Remove Stink from Workout Clothes

white vinegar laundry
White vinegar effectively took the stench out of my shirts.

My workout clothes smelled like a combination of raw onions and body odor. I’d had several of the shirts for years, but they were in good shape other than stinking so bad. Good workout clothes are expensive, and most of my running shirts are Nike or Under Armour, which means that even on sale they cost a good bit of hard-earned money. I’ve tried several varieties of regular detergent, including Tide with Bleach Alternative, ECOS Free and Clear, and Seventh Generation Liquid. The result was always the same—my clothes still stunk.

I bought a sample of Nathan Sport Wash and optimistically tried it. It definitely worked better than the regular detergents, but it only cut the stink some—it didn’t remove all of it. Not good enough.
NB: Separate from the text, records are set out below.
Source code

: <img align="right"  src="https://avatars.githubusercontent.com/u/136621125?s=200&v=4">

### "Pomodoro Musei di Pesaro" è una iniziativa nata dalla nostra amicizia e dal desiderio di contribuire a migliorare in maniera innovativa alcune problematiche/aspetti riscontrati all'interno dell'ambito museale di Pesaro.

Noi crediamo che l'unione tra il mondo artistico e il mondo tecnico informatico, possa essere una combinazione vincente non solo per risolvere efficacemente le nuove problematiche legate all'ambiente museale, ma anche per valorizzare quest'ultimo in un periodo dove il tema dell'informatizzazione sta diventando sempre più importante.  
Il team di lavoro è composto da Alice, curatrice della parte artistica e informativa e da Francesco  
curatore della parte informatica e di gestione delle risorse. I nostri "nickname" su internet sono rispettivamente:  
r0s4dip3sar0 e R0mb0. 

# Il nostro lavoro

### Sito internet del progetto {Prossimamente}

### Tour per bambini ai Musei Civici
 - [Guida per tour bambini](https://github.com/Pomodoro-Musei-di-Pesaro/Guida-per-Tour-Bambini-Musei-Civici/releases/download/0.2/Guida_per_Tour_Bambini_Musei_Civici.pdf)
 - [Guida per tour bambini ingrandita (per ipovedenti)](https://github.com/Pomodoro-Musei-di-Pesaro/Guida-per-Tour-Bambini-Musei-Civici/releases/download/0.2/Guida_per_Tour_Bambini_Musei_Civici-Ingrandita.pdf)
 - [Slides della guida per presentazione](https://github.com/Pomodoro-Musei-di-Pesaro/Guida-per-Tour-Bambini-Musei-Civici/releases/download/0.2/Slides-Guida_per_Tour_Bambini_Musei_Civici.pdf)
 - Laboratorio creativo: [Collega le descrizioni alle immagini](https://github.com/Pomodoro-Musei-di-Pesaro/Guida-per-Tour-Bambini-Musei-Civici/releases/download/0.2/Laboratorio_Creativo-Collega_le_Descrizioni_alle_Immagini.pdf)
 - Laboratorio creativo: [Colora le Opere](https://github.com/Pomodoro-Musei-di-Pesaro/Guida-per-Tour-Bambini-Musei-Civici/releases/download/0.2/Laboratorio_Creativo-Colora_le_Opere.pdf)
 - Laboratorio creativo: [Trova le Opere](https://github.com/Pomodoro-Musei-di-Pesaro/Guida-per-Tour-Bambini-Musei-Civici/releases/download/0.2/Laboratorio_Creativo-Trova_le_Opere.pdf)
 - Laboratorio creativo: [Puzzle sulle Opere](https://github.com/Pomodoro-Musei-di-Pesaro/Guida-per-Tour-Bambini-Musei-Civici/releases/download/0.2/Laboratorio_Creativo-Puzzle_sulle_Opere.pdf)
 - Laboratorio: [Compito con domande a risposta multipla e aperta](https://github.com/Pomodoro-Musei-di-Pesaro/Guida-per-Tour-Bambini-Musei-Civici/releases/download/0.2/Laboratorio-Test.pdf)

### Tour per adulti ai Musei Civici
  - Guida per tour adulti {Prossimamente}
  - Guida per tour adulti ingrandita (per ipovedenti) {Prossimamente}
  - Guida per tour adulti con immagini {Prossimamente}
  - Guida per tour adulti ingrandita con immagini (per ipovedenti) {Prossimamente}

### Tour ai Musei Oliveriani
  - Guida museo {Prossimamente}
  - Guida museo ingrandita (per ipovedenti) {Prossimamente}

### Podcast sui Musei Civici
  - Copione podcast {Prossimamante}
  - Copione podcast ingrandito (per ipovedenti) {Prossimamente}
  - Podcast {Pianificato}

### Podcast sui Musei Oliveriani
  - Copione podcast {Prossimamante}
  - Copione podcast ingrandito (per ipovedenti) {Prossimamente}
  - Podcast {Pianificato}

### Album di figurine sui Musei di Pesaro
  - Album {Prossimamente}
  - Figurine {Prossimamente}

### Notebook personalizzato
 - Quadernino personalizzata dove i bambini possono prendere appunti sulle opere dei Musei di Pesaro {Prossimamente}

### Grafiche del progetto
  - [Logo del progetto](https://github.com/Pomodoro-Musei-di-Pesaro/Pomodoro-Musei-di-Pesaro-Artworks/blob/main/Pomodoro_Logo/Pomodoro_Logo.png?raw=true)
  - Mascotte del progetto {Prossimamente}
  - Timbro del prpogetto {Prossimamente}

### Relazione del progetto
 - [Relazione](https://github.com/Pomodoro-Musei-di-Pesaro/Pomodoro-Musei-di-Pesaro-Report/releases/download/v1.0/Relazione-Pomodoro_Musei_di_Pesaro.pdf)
I try to avoid harsh, synthetic chemicals and environmentally unfriendly products, and remembered my days as a mother to an adopted house rabbit. Rabbits are very sensitive to chemicals, and Winston’s litterbox could only be safely cleaned with white vinegar. I bought a bottle and hoped it would make headway on the perma-stink in my workout shirts.

Several Google searches turned up multiple methods to wash clothes with vinegar, and ultimately I just decided to try my own thing and hope for the best. I set the washing machine on the Soak cycle and poured about a cup of white vinegar—no detergent—into the water. My washer agitates the clothes even on Soak, but I guess that’s its way of making sure they get saturated with water. It rinsed and drained at the six-minute mark, which was not what I wanted, so I paused the cycle. I opened the washer and was overwhelmed by a smell reminiscent of dying Easter eggs (remember the color pellets that dissolve in vinegar?), dumped in another cup of vinegar, and let it fill again.

At the end of the 24-minute Soak cycle, the clothes smelled a little bit like Easter and a lot less like stench. I poured in the usual amount of Nathan Sport Wash and put them on the Rapid cycle. Less than half an hour later, I pulled out my shirts and nervously smelled the armpits. Victory!

My worst-smelling shirt, a purple Nike running Pro, still has a bit of stink to it, but the other clothes smelled faintly of vinegar and nothing else. No onions. No B.O. Just clean.

I hope I don’t have to go through the whole process again, but the combination of soaking in vinegar and water followed by a short wash cycle with Nathan made my clothes almost new again. Totally worth it versus buying new ones!